● **TASK PROMPT**: Of all the lines in the entries, how many carry the word "layer"? The reply is that number and no more.

Start of TASK DATA

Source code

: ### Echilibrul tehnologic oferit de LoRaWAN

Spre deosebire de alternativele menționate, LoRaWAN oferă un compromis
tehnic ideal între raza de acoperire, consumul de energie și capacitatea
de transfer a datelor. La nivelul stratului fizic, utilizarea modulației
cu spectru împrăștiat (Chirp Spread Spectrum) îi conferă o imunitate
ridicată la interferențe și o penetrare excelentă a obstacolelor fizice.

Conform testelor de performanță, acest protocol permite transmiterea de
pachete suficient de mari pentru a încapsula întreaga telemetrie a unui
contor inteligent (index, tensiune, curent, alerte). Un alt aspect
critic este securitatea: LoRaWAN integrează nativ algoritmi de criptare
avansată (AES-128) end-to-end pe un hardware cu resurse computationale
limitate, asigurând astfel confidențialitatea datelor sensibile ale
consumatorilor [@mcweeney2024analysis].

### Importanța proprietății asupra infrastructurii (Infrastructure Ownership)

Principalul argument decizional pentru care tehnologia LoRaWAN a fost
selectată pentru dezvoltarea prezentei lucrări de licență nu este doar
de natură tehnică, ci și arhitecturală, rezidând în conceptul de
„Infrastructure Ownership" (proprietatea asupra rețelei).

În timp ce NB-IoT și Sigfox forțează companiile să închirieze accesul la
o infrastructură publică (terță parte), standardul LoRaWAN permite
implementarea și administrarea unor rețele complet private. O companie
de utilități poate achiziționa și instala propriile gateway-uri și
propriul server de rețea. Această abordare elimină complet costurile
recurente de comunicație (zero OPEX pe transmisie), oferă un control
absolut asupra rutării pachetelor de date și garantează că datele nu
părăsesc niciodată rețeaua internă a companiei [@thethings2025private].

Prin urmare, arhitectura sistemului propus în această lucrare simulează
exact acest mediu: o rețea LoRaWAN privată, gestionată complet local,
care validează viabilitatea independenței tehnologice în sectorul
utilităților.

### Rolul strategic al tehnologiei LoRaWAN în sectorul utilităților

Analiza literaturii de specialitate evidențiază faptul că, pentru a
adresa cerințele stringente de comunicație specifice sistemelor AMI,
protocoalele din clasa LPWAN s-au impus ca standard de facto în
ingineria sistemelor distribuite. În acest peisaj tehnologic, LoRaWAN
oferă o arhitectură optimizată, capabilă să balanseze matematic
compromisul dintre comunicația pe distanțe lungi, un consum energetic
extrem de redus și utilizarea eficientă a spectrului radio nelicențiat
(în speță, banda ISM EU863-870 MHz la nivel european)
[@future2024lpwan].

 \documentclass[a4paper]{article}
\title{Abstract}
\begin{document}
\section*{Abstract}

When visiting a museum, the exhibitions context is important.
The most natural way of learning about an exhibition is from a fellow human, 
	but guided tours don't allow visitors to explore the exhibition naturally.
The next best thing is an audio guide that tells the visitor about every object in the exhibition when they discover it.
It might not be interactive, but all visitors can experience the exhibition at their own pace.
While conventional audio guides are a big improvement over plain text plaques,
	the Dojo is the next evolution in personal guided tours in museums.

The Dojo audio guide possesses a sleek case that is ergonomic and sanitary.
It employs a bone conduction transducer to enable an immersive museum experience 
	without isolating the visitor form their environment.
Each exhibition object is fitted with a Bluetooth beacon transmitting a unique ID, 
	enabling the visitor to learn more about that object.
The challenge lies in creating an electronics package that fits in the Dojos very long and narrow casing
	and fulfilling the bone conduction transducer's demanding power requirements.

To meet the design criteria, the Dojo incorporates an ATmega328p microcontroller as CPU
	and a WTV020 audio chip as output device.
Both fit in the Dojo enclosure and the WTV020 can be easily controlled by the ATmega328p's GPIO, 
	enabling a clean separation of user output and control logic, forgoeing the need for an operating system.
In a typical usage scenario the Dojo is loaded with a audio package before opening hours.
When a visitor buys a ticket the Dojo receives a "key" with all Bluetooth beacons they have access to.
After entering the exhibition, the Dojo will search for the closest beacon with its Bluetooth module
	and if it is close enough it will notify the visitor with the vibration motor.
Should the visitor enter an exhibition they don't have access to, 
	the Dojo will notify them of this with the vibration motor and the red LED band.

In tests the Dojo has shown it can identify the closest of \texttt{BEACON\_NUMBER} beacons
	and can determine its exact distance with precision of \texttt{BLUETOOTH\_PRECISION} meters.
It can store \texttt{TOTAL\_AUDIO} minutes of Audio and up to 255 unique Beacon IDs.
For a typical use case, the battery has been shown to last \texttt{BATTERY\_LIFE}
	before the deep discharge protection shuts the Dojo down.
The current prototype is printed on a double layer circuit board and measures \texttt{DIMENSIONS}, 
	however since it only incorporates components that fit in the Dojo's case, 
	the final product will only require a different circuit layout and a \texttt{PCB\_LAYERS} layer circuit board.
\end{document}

End of TASK DATA

● **RESPONSE**: 2